[Plain-text document sources]
************

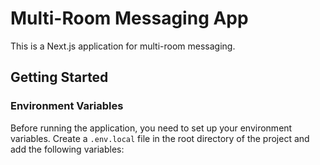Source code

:# Multi-Room Messaging App

This is a Next.js application for multi-room messaging.

## Getting Started

### Environment Variables

Before running the application, you need to set up your environment variables. Create a `.env.local` file in the root directory of the project and add the following variables:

************

WHAT IS EXPECTED >>
An exact reproduction of every record above is required, with no pictures included.

RESULT FOR THIS TASK >>
Source code

:# Multi-Room Messaging App

This is a Next.js application for multi-room messaging.

## Getting Started

### Environment Variables

Before running the application, you need to set up your environment variables. Create a `.env.local` file in the root directory of the project and add the following variables:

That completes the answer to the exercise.